--- Exercise aim ---
Answer with the exact lines of the following material from the one containing "So this is the" through the one containing "Right now it", both end lines included.

--- Supplied material ---
= = = = = = =

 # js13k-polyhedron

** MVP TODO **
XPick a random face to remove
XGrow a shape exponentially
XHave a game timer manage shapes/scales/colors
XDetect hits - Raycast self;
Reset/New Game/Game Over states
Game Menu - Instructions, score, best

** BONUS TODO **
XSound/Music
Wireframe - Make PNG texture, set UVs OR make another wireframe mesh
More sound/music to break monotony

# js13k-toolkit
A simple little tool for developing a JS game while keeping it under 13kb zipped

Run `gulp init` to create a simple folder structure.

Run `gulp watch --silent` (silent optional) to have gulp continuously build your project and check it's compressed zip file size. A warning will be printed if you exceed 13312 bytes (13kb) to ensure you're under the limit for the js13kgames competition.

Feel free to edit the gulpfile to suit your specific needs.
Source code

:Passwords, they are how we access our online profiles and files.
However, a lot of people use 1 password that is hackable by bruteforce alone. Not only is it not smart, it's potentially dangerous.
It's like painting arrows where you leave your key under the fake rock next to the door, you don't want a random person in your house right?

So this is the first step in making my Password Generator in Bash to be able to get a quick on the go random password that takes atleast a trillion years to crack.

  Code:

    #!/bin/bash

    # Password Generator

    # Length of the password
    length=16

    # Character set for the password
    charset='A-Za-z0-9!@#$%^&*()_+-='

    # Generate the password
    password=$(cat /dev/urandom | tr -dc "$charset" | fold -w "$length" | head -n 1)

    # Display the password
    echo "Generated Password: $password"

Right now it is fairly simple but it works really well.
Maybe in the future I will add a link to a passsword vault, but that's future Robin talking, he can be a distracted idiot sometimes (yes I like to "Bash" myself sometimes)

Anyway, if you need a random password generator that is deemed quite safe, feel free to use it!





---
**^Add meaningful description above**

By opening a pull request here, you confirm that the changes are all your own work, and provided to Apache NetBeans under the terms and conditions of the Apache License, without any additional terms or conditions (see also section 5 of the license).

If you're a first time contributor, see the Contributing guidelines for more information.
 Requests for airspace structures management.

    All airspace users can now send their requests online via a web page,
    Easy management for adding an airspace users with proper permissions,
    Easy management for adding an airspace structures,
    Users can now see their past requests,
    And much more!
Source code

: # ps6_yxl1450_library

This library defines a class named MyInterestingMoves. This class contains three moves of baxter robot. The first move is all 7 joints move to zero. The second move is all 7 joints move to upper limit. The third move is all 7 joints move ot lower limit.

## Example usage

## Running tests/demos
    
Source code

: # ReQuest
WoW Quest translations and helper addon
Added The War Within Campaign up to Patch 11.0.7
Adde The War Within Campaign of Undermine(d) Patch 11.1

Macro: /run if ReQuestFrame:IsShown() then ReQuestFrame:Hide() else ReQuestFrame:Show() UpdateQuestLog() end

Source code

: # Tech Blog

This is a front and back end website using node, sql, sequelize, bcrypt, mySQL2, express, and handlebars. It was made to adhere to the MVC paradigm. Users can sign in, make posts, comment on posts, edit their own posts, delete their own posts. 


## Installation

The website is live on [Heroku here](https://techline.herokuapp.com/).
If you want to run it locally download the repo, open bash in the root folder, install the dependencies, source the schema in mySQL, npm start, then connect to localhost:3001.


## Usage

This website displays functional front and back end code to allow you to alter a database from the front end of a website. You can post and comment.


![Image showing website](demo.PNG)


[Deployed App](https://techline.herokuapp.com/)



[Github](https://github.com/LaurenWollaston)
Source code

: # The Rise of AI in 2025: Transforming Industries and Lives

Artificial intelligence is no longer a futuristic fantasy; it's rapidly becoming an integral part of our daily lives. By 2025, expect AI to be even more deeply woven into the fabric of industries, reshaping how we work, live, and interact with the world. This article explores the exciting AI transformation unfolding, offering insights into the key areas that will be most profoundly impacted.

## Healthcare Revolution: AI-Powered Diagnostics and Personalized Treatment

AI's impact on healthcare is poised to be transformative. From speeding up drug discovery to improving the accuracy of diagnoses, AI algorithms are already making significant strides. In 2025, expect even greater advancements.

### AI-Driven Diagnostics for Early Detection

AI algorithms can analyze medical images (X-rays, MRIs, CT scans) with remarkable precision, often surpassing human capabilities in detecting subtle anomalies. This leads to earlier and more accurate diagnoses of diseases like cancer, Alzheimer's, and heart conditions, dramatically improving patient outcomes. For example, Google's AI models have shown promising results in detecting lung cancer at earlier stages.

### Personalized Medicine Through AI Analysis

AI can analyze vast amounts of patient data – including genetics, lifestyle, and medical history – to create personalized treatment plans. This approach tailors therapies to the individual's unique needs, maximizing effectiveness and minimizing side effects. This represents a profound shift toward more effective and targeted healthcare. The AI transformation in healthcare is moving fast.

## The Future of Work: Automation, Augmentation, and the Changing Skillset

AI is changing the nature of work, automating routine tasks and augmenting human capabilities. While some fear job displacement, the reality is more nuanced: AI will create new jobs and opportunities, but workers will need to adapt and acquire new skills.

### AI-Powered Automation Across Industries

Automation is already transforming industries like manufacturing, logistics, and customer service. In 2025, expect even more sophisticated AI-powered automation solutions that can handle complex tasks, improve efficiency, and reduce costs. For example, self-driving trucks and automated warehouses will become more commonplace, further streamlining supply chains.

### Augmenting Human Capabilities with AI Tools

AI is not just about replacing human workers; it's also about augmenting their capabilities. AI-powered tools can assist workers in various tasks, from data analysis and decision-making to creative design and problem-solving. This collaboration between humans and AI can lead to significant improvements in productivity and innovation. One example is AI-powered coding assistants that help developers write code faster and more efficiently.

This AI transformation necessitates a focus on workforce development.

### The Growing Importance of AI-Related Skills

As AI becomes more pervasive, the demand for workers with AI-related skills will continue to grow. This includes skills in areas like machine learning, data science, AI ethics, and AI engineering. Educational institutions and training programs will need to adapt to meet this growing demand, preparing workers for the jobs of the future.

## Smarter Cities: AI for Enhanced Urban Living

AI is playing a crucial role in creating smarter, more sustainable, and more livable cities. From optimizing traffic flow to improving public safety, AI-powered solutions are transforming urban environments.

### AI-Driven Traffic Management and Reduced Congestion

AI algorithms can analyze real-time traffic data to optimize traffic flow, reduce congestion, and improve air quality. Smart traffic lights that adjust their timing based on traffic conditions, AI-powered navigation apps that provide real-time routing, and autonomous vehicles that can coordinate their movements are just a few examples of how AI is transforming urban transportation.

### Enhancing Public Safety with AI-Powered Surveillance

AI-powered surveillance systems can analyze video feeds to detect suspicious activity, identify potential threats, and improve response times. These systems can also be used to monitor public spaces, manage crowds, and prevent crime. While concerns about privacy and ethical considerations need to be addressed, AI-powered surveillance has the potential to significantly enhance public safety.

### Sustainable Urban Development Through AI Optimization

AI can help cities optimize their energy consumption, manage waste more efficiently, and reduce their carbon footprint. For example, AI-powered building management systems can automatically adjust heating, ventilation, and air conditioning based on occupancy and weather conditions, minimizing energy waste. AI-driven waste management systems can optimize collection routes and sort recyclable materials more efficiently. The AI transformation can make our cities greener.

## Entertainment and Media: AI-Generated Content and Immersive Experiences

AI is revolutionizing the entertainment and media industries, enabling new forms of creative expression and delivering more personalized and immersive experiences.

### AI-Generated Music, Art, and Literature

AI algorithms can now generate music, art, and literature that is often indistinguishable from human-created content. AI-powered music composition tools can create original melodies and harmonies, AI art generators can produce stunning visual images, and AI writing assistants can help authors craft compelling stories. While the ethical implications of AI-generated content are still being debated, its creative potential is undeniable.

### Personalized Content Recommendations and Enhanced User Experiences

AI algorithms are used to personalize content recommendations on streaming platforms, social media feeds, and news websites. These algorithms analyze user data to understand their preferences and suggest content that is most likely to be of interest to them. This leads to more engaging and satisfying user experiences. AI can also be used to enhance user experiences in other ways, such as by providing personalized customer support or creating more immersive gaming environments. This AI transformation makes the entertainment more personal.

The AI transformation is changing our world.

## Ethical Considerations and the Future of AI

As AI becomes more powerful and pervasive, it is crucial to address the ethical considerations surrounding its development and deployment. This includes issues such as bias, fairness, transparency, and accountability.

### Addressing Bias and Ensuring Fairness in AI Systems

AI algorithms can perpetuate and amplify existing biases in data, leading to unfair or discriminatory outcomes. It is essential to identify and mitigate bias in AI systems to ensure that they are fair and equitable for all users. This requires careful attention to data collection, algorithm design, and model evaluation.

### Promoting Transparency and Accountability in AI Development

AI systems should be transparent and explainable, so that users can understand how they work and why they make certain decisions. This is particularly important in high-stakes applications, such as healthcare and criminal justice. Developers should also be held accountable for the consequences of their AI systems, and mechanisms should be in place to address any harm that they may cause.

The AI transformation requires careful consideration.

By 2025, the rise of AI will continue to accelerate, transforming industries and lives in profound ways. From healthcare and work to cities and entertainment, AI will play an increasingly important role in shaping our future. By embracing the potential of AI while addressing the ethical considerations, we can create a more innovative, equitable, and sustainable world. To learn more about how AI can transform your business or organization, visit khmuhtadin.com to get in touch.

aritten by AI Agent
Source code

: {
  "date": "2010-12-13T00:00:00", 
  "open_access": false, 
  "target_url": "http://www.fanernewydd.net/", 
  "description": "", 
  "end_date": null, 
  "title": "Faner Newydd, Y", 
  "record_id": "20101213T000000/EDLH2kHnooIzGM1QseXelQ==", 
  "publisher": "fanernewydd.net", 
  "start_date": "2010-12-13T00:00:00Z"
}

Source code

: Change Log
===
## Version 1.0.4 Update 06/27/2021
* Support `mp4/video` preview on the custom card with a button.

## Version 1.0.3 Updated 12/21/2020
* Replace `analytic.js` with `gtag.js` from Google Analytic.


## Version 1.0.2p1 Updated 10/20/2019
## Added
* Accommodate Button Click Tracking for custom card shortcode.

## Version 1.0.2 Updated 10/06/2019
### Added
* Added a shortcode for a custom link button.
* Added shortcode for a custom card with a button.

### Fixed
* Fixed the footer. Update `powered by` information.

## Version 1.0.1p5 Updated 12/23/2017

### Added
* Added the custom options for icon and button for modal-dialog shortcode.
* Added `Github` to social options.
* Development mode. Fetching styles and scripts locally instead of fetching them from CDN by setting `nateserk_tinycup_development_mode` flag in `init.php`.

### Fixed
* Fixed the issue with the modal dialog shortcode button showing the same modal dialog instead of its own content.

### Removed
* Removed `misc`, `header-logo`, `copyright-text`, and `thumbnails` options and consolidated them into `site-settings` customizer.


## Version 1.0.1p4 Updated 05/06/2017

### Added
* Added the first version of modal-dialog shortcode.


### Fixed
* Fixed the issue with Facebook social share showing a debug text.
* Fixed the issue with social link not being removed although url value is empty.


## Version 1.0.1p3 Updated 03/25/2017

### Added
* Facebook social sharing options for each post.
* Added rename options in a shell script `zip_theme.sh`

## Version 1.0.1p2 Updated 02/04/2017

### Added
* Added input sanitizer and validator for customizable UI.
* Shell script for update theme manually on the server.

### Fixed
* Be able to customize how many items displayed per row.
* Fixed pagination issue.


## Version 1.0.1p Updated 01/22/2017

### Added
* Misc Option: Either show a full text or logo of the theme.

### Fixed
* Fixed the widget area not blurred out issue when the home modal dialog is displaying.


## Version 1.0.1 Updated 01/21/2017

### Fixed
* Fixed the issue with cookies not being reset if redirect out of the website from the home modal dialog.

= = = = = = =

--- Solution to this task ---
So this is the first step in making my Password Generator in Bash to be able to get a quick on the go random password that takes atleast a trillion years to crack.

  Code:

    #!/bin/bash

    # Password Generator

    # Length of the password
    length=16

    # Character set for the password
    charset='A-Za-z0-9!@#$%^&*()_+-='

    # Generate the password
    password=$(cat /dev/urandom | tr -dc "$charset" | fold -w "$length" | head -n 1)

    # Display the password
    echo "Generated Password: $password"

Right now it is fairly simple but it works really well.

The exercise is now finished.